LegalTimes.com - Supreme Courts Support of McCain-Feingold Law Could Be Weakening
The Wisconsin group sued the FEC over ads it wanted to broadcast in 2004, questioning the position taken by the state’s two senators on the issue of filibustering President George W. Bush’s judicial nominees. Because one of the senators, Russ Feingold, was facing re-election, the ads would have violated the law if aired. The lower court, focusing on the words of the ads, found that banning them would violate the First Amendment.
Hmm, here we have a law, which is violating an amendment. Which one should go?
Solicitor General Paul Clement defended the law against skeptical questioning from several justices including the Court’s newest members, Chief Justice John Roberts Jr. and Justice Samuel Alito Jr. The justices seemed most concerned about how to regulate election-oriented advertising that Congress wanted to insulate from special-interest spending, without at the same time censoring genuine grass-roots speech aimed at affecting public policy.
You can’t do it. “Regulating” election oriented “advertising” in this context is censorship, pure and simple.
Justices Antonin Scalia and Anthony Kennedy suggested in different ways that the ban on issue advertising would squelch political speech at the precise time when it might be most effective in changing policy.
Absolutely it would. When is a better time to speak out on a candidates good or bad points, a minimum of 60 days before the election, or the week before? How long does it take you to forget something? What did you have for dinner on March 4th?
Clement started to suggest that a group with a “pure heart” and no plans to affect an election could assert in court that its ads should not be covered by the law. But Scalia erupted, “This is the First Amendment. We don’t make people guess whether their speech is going to be allowed by Big Brother or not. . . . It seems to me you need a clear First Amendment line. And you’re not giving us any.”
Clement said the words of the McCain-Feingold law itself “couldn’t be clearer.”
So? Does spelling out a crime make it more legal?
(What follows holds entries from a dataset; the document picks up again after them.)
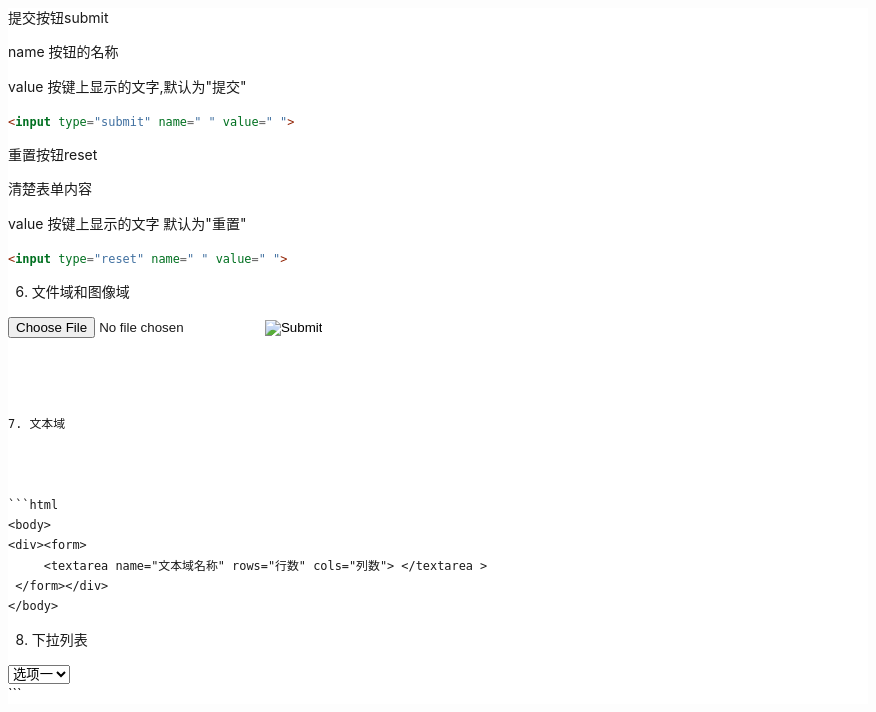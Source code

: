 

提交按钮submit

name 按钮的名称

value 按键上显示的文字,默认为"提交"

   ```html
<input type="submit" name=" " value=" ">
   ```



重置按钮reset

清楚表单内容

value 按键上显示的文字 默认为"重置"

   ```html
<input type="reset" name=" " value=" ">
   ```



6. 文件域和图像域



   ```html
<input type="file"></input>
<input type="image"></input>
   ```



7. 文本域



   ```html
<body>
  <div><form>
		<textarea name="文本域名称" rows="行数" cols="列数"> </textarea >
	</form></div>
</body>
   ```



8. 下拉列表



   ```html
<form>
    <select>
        <option value=“i”>选项一</option>
        <option select value=“ii”>选项二</option>
        <option value=“iii”>选项三</option>
    </select>
</form>
   ```


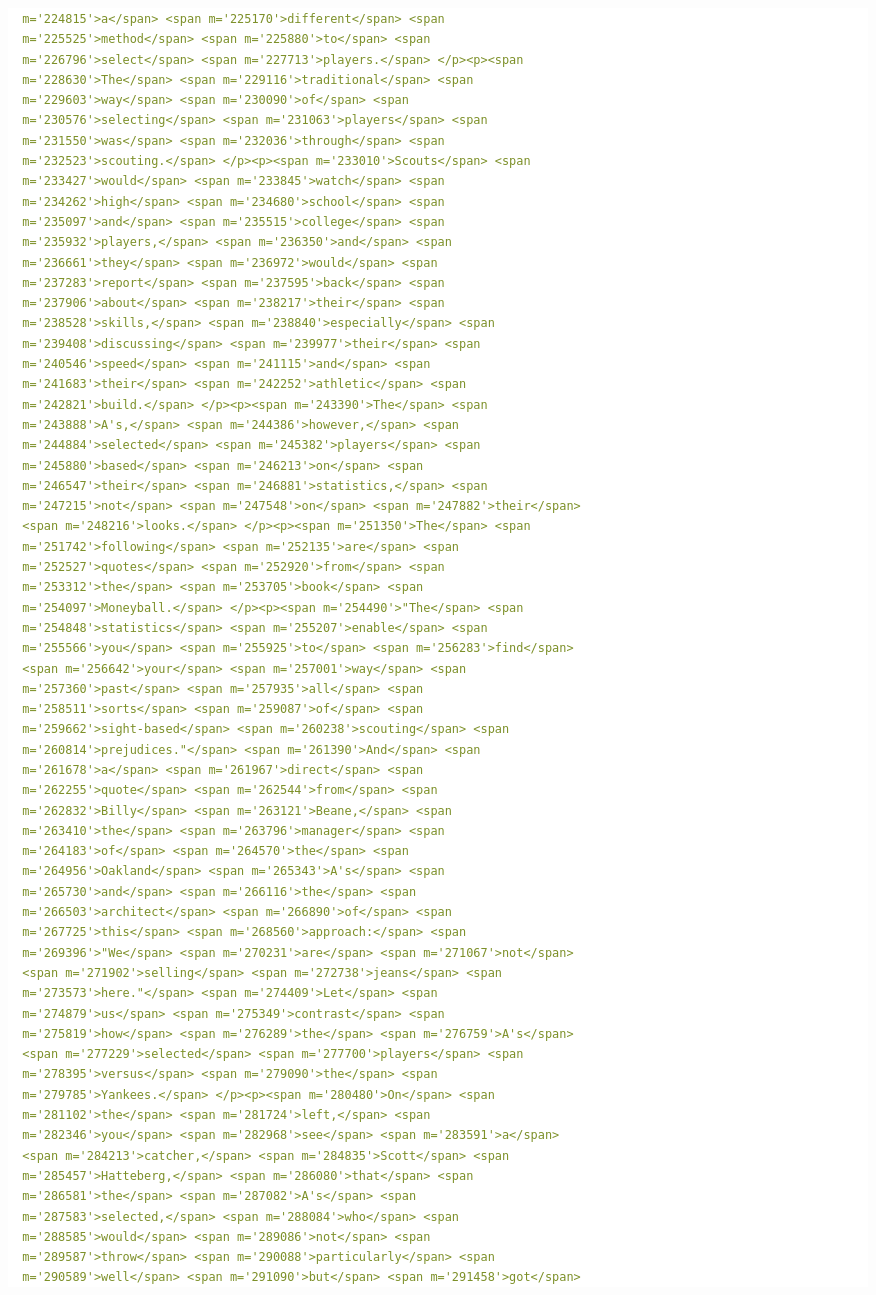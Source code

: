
 ```yaml
  m='224815'>a</span> <span m='225170'>different</span> <span
  m='225525'>method</span> <span m='225880'>to</span> <span
  m='226796'>select</span> <span m='227713'>players.</span> </p><p><span
  m='228630'>The</span> <span m='229116'>traditional</span> <span
  m='229603'>way</span> <span m='230090'>of</span> <span
  m='230576'>selecting</span> <span m='231063'>players</span> <span
  m='231550'>was</span> <span m='232036'>through</span> <span
  m='232523'>scouting.</span> </p><p><span m='233010'>Scouts</span> <span
  m='233427'>would</span> <span m='233845'>watch</span> <span
  m='234262'>high</span> <span m='234680'>school</span> <span
  m='235097'>and</span> <span m='235515'>college</span> <span
  m='235932'>players,</span> <span m='236350'>and</span> <span
  m='236661'>they</span> <span m='236972'>would</span> <span
  m='237283'>report</span> <span m='237595'>back</span> <span
  m='237906'>about</span> <span m='238217'>their</span> <span
  m='238528'>skills,</span> <span m='238840'>especially</span> <span
  m='239408'>discussing</span> <span m='239977'>their</span> <span
  m='240546'>speed</span> <span m='241115'>and</span> <span
  m='241683'>their</span> <span m='242252'>athletic</span> <span
  m='242821'>build.</span> </p><p><span m='243390'>The</span> <span
  m='243888'>A's,</span> <span m='244386'>however,</span> <span
  m='244884'>selected</span> <span m='245382'>players</span> <span
  m='245880'>based</span> <span m='246213'>on</span> <span
  m='246547'>their</span> <span m='246881'>statistics,</span> <span
  m='247215'>not</span> <span m='247548'>on</span> <span m='247882'>their</span>
  <span m='248216'>looks.</span> </p><p><span m='251350'>The</span> <span
  m='251742'>following</span> <span m='252135'>are</span> <span
  m='252527'>quotes</span> <span m='252920'>from</span> <span
  m='253312'>the</span> <span m='253705'>book</span> <span
  m='254097'>Moneyball.</span> </p><p><span m='254490'>"The</span> <span
  m='254848'>statistics</span> <span m='255207'>enable</span> <span
  m='255566'>you</span> <span m='255925'>to</span> <span m='256283'>find</span>
  <span m='256642'>your</span> <span m='257001'>way</span> <span
  m='257360'>past</span> <span m='257935'>all</span> <span
  m='258511'>sorts</span> <span m='259087'>of</span> <span
  m='259662'>sight-based</span> <span m='260238'>scouting</span> <span
  m='260814'>prejudices."</span> <span m='261390'>And</span> <span
  m='261678'>a</span> <span m='261967'>direct</span> <span
  m='262255'>quote</span> <span m='262544'>from</span> <span
  m='262832'>Billy</span> <span m='263121'>Beane,</span> <span
  m='263410'>the</span> <span m='263796'>manager</span> <span
  m='264183'>of</span> <span m='264570'>the</span> <span
  m='264956'>Oakland</span> <span m='265343'>A's</span> <span
  m='265730'>and</span> <span m='266116'>the</span> <span
  m='266503'>architect</span> <span m='266890'>of</span> <span
  m='267725'>this</span> <span m='268560'>approach:</span> <span
  m='269396'>"We</span> <span m='270231'>are</span> <span m='271067'>not</span>
  <span m='271902'>selling</span> <span m='272738'>jeans</span> <span
  m='273573'>here."</span> <span m='274409'>Let</span> <span
  m='274879'>us</span> <span m='275349'>contrast</span> <span
  m='275819'>how</span> <span m='276289'>the</span> <span m='276759'>A's</span>
  <span m='277229'>selected</span> <span m='277700'>players</span> <span
  m='278395'>versus</span> <span m='279090'>the</span> <span
  m='279785'>Yankees.</span> </p><p><span m='280480'>On</span> <span
  m='281102'>the</span> <span m='281724'>left,</span> <span
  m='282346'>you</span> <span m='282968'>see</span> <span m='283591'>a</span>
  <span m='284213'>catcher,</span> <span m='284835'>Scott</span> <span
  m='285457'>Hatteberg,</span> <span m='286080'>that</span> <span
  m='286581'>the</span> <span m='287082'>A's</span> <span
  m='287583'>selected,</span> <span m='288084'>who</span> <span
  m='288585'>would</span> <span m='289086'>not</span> <span
  m='289587'>throw</span> <span m='290088'>particularly</span> <span
  m='290589'>well</span> <span m='291090'>but</span> <span m='291458'>got</span>
```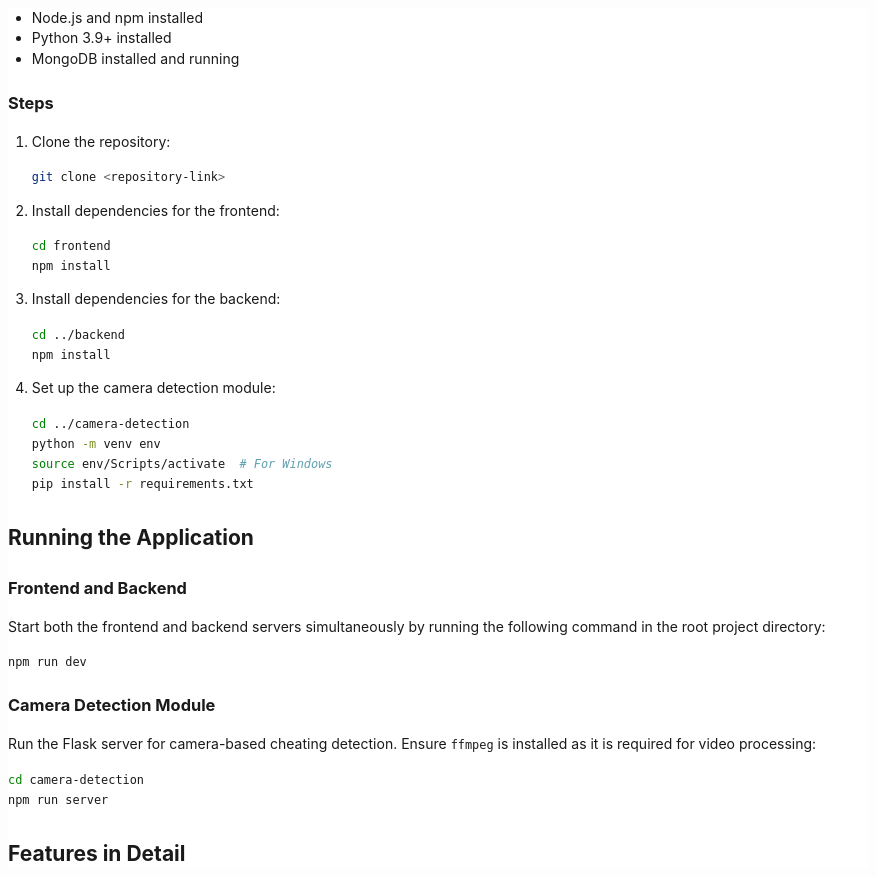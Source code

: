 - Node.js and npm installed
- Python 3.9+ installed
- MongoDB installed and running

### Steps

1. Clone the repository:

   ```bash
   git clone <repository-link>
   ```

2. Install dependencies for the frontend:

   ```bash
   cd frontend
   npm install
   ```

3. Install dependencies for the backend:

   ```bash
   cd ../backend
   npm install
   ```

4. Set up the camera detection module:

   ```bash
   cd ../camera-detection
   python -m venv env
   source env/Scripts/activate  # For Windows
   pip install -r requirements.txt
   ```

## Running the Application

### Frontend and Backend

Start both the frontend and backend servers simultaneously by running the following command in the root project directory:

```bash
npm run dev
```

### Camera Detection Module

Run the Flask server for camera-based cheating detection. Ensure `ffmpeg` is installed as it is required for video processing:

```bash
cd camera-detection
npm run server
```

## Features in Detail
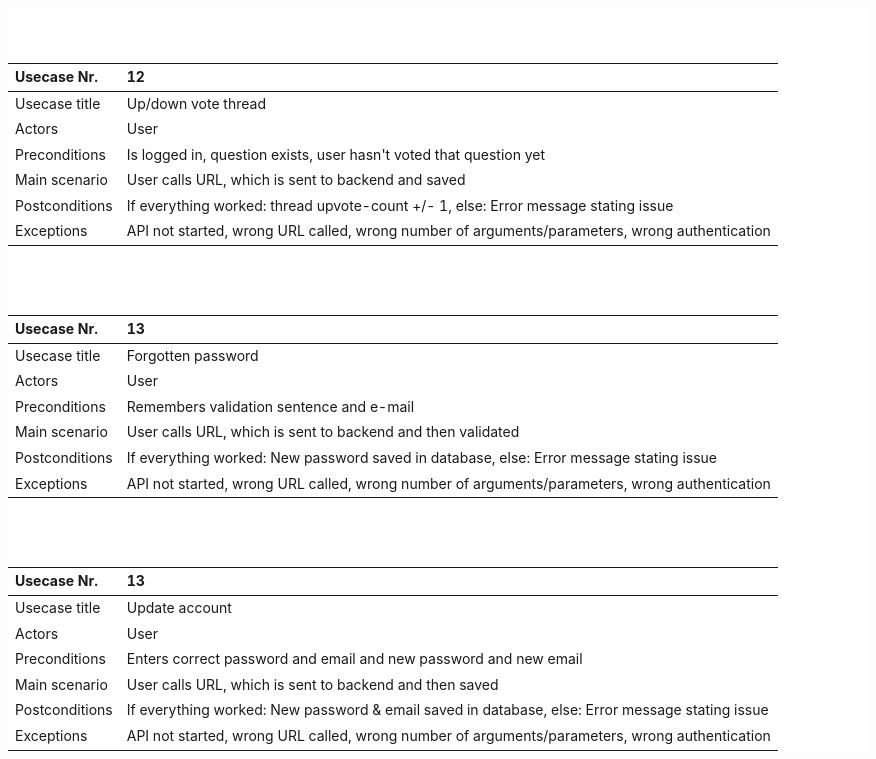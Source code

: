 <br/><br/>

| Usecase Nr.    | 12                                                                                              |
|:---------------|:------------------------------------------------------------------------------------------------|
| Usecase title  | Up/down vote thread                                                                             |
| Actors         | User                                                                                            |
| Preconditions  | Is logged in, question exists, user hasn't voted that question yet                              |
| Main scenario  | User calls URL, which is sent to backend and saved                                              |
| Postconditions | If everything worked: thread   upvote-count +/- 1, else: Error message stating issue            |
| Exceptions     | API not started, wrong URL called, wrong number of arguments/parameters, wrong authentication   |

<br/><br/>

| Usecase Nr.    | 13                                                                                              |
|:---------------|:------------------------------------------------------------------------------------------------|
| Usecase title  | Forgotten password                                                                              |
| Actors         | User                                                                                            |
| Preconditions  | Remembers validation sentence and e-mail                                                        |
| Main scenario  | User calls URL, which is sent to backend and then validated                                     |
| Postconditions | If everything worked: New password saved in database, else: Error message stating issue         |
| Exceptions     | API not started, wrong URL called, wrong number of arguments/parameters, wrong authentication   |

<br/><br/>

| Usecase Nr.    | 13                                                                                              |
|:---------------|:------------------------------------------------------------------------------------------------|
| Usecase title  | Update account                                                                                  |
| Actors         | User                                                                                            |
| Preconditions  | Enters correct password and email and new password and new email                                |
| Main scenario  | User calls URL, which is sent to backend and then saved                                         |
| Postconditions | If everything worked: New password & email saved in database, else: Error message stating issue |
| Exceptions     | API not started, wrong URL called, wrong number of arguments/parameters, wrong authentication   |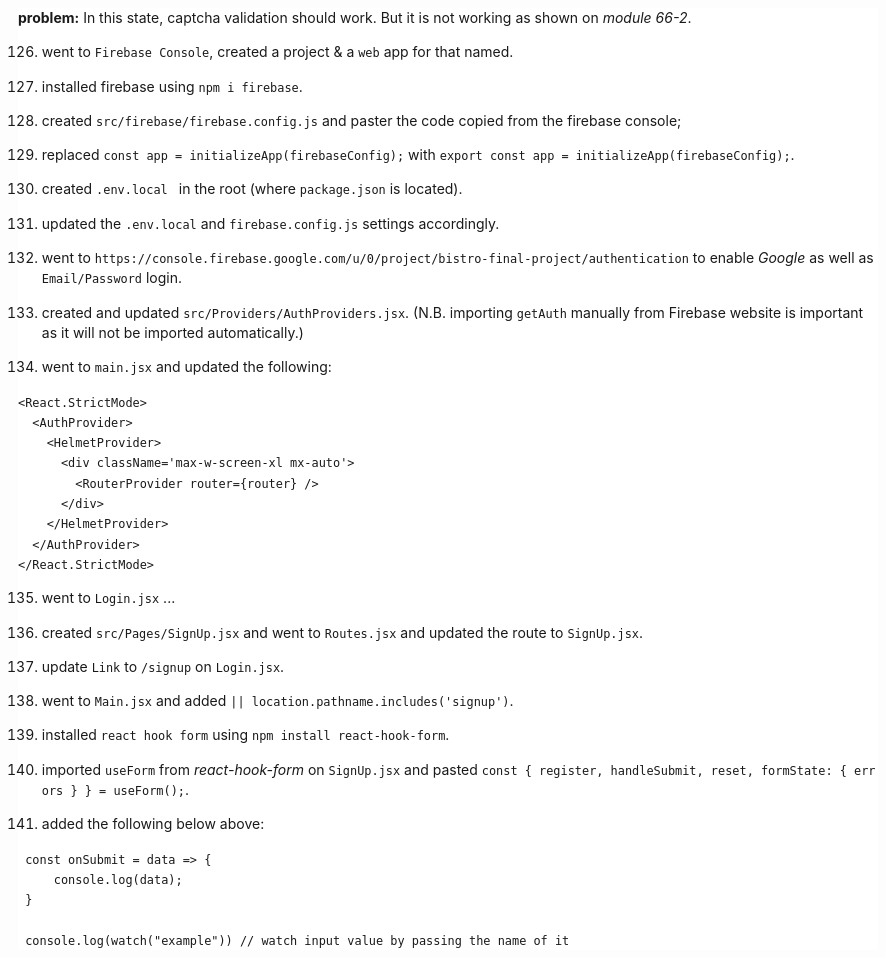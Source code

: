 **problem:** In this state, captcha validation should work. But it is not working as shown on _module 66-2_.

126. went to `Firebase Console`, created a project & a `web` app for that named.

127. installed firebase using `npm i firebase`.

128. created `src/firebase/firebase.config.js` and paster the code copied from the firebase console;

129. replaced `const app = initializeApp(firebaseConfig);` with `export const app = initializeApp(firebaseConfig);`.

130. created `.env.local ` in the root (where `package.json` is located).

131. updated the `.env.local` and `firebase.config.js` settings accordingly.

132. went to `https://console.firebase.google.com/u/0/project/bistro-final-project/authentication` to enable _Google_ as well as `Email/Password` login.

133. created and updated `src/Providers/AuthProviders.jsx`. (N.B. importing `getAuth` manually from Firebase website is important as it will not be imported automatically.)

134. went to `main.jsx` and updated the following:

```
<React.StrictMode>
  <AuthProvider>
    <HelmetProvider>
      <div className='max-w-screen-xl mx-auto'>
        <RouterProvider router={router} />
      </div>
    </HelmetProvider>
  </AuthProvider>
</React.StrictMode>
```

135. went to `Login.jsx` ...

136. created `src/Pages/SignUp.jsx` and went to `Routes.jsx` and updated the route to `SignUp.jsx`.

137. update `Link` to `/signup` on `Login.jsx`.

138. went to `Main.jsx` and added `|| location.pathname.includes('signup')`.

139. installed `react hook form` using `npm install react-hook-form`.

140. imported `useForm` from _react-hook-form_ on `SignUp.jsx` and pasted `const { register, handleSubmit, reset, formState: { errors } } = useForm();`.

141. added the following below above:

```
 const onSubmit = data => {
     console.log(data);
 }

 console.log(watch("example")) // watch input value by passing the name of it
```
Later, Alito asked Clement how long “the blackout period” would be for issue advertising before the 2008 election. Clement began to answer with the 30- and 60-day features of the law. But Scalia, apparently referring to overlapping blackout periods in media markets that serve several states, interrupted, “It could be as long as 200 days; isn’t that correct?”
Yeah.
Former Solicitor General Seth Waxman, representing senators who defended the law, had 10 minutes to supplement Clement’s argument. He stressed that the law does not ban pre-election issue ads altogether, but merely requires that they be paid for by regulated political action committees — rather than from direct union or corporate funds.
Alito interjected that “so many advocacy groups . . . say this is really impractical,” referring to the creation of PACs and the burden of funneling their advertising through such committees.
Why do we even have to have PAC registration? If I want to get together with a bunch of like-minded individuals and buy some advertising on a TV, Radio, newspaper, what have you, and talk about the political position of someone running for office, why can’t I do so? Sure, I may be open to libel, but I would be open to that with any other kind of publishing, and I should be. What makes my first amendment right to advertise cars, or soup, or whatever any different from my first amendment right to advertise how I feel about my congressman?
Waxman, of D.C.’s WilmerHale, launched into an unusually lengthy attack on one of those groups, the American Civil Liberties Union, which complained about the ban but, he said, is not harmed by it because the ACLU never mentions candidates by name in its advertising.
Roberts responded, “Just because the ACLU doesn’t do that doesn’t seem particularly pertinent to me.” And Scalia asked, “Why pick on the ACLU?”
Another sign of trouble for the law was the fact that Justices Stephen Breyer and David Souter, past supporters of the law, felt the need to mount passionate defenses for it when James Bopp Jr. rose to argue for the Wisconsin group.
Breyer argued that the Court had already considered the arguments against the ban and upheld it anyway. “It’s sort of for me déjà vu all over again,” Breyer said, adding that “If we agree with you in this case, goodbye McCain-Feingold.”
Amen. Goodbye and good riddance.
Bopp, partner at Bopp, Coleson & Bostrom in Terre Haute, Ind., argued that the law poses a “dilemma” for advocacy groups “because we have Congress in session during the blackout periods, voting on items. And we have in the First Amendment one of the four indispensable freedoms, your right to petition the government.”
Short of overturning the law outright, Bopp urged a narrow interpretation of the ban which, like the lower court, focuses on the words of the ads to determine if they are issue ads or ads aimed at electing or defeating a candidate. Souter attacked that stance, arguing that context matters as much as words, and that voters can tell from context when an advertisement is aimed at swaying their vote. “You think they’re dumb?” Souter asked Bopp incredulously.
Screw that, it needs to be completely overturned, no narrow interpretation is possible, that would involve someone determining the purpose of an ad, which would lead to censorship.